研究成果

慢性時差環境下での老齢マウスの生存率改善に成功 -シフトワーカーの病態への創薬に期待-


2018年07月20日


     山口賀章 薬学研究科助教、岡村均 名誉教授(薬学研究科特任教授)の研究グループは、時差状態を示さないバソプレッシン受容体欠損マウスは、野生型マウスに比し、慢性的に時差のある環境下でも生存率が上昇することを見出しました。さらに、老齢の野生型マウスにおいても、バソプレッシン受容体の働きを抑制する薬剤を投与することで、慢性時差による死亡率を減少させることに成功しました。

     本研究成果は、2018年7月19日に米国の国際学術誌「iScience」のオンライン版に掲載されました。

    研究者からのコメント

    左から、山口 助教、岡村 名誉教授

     かつて、ヒトは、夜明けと日没という自然の摂理に沿って生活していました。ところが、今や、ヒトが明るさを恣意的にコントロールし、人工的な昼夜環境で、昼夜ヒトは生活しています。20世紀中頃のジェット旅客機の発明による時差も、ヒトが生み出したものです。我々の今回の結果は、人為的な環境下での生活が、いかに危険なものであるのかを警告しているものです。生体リズムは外からは見えない法則で、遺伝子発現で規定され、細胞の代謝や個体機能と密接に結びついた、決して侮ってはならない、重要な時間原理であることを示しているのです。

    概要

     21世紀に入り、利便性を求める24時間社会はますます進行しており、それを支えるシフトワーカー(交代制勤務者)の需要も増大しています。また、長寿社会の到来とともに、高齢者がシフトワークに従事する機会も増えており、その労働衛生が注目されています。

     これまでのマウスを用いた動物実験で、明暗リズムを常に前進させる慢性時差環境下で飼育すると、若年動物では生死にほとんど影響しないのですが、老年動物では死亡率が上がることが知られていました。これは、高齢個体では、体内時計と環境の明暗リズムが同期していない時差の状態が長く続くと健康が障害されることを示唆しています。

     本研究グループは、時差状態を示さないバソプレッシン受容体欠損マウスは、野生型マウスに比し、慢性時差環境下でも生存率が上昇することを見出しました。このマウスは明暗リズムが前進するたびに行動リズムも前進させ、行動と明暗リズムの同期のズレが観察されませんでした。さらに、老齢の野生型マウスにおいても、バソプレッシン受容体の働きを抑制する薬剤を、概日リズムの中枢である視交叉上核に継続的に投与することで、慢性時差による死亡率を減少させることに成功しました。本研究成果により、これまで対処法がなかったシフトワーカーの病態に対する創薬を加速させることが期待されます。

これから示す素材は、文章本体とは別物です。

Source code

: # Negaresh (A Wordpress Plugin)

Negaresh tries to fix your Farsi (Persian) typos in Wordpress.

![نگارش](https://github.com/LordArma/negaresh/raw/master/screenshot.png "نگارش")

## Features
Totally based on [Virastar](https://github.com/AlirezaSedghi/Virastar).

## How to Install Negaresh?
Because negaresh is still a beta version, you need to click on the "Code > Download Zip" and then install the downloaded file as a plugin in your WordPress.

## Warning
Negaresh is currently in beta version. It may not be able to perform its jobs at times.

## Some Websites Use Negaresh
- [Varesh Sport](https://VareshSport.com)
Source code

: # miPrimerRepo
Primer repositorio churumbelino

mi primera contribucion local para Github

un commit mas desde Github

    図:バソプレッシンシグナルを抑制したマウスでは、慢性時差環境下でも死亡率は減少する

    詳しい研究内容について

    書誌情報

    【DOI】
    https://doi.org/10.1016/j.isci.2018.06.008

    【KURENAIアクセスURL】
    http://hdl.handle.net/2433/232691

    Yoshiaki Yamaguchi, Hitoshi Okamura (2018). Vasopressin Signal Inhibition in Aged Mice Decreases Mortality under Chronic Jet Lag. iScience, 5, 118-122.